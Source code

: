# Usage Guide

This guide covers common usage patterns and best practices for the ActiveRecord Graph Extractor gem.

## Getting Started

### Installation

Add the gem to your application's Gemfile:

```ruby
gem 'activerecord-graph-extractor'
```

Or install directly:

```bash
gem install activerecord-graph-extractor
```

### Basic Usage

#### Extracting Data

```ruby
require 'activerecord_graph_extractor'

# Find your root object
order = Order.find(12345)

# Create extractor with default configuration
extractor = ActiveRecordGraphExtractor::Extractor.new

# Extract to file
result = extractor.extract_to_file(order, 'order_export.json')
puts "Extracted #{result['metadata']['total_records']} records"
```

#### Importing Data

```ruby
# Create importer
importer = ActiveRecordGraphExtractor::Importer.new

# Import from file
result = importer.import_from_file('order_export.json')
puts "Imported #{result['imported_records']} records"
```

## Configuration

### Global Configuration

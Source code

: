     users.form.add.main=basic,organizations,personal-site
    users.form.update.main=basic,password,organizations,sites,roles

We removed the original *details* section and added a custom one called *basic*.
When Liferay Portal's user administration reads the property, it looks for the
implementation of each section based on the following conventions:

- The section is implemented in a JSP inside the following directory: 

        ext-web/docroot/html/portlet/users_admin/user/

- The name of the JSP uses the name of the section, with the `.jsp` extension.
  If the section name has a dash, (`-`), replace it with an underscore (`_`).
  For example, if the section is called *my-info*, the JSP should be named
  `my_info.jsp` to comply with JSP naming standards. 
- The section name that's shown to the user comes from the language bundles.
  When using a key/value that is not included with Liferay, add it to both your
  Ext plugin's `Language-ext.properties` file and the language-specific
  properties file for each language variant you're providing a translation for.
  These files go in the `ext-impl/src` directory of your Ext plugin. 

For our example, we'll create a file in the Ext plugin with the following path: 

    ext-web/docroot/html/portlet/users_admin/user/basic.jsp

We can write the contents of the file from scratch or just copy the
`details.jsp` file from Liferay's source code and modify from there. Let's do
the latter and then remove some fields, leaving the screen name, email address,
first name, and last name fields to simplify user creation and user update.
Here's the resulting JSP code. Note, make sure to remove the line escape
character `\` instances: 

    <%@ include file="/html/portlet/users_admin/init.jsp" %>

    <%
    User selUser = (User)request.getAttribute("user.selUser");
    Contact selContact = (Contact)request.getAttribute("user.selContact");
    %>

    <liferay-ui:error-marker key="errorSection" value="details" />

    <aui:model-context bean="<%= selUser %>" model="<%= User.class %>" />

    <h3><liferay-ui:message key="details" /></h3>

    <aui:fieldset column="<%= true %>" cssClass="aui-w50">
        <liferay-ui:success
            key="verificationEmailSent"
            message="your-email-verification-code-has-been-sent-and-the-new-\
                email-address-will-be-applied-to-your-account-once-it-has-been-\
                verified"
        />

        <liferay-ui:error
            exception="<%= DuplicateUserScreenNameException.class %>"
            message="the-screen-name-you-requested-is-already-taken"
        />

┄┄┄┄┄┄┄┄┄┄

§ EXERCISE INSTRUCTIONS: From the records above, show each line that contains the word "language".

§ EXPECTED OUTPUT:
- The section name that's shown to the user comes from the language bundles.
  Ext plugin's `Language-ext.properties` file and the language-specific
  properties file for each language variant you're providing a translation for.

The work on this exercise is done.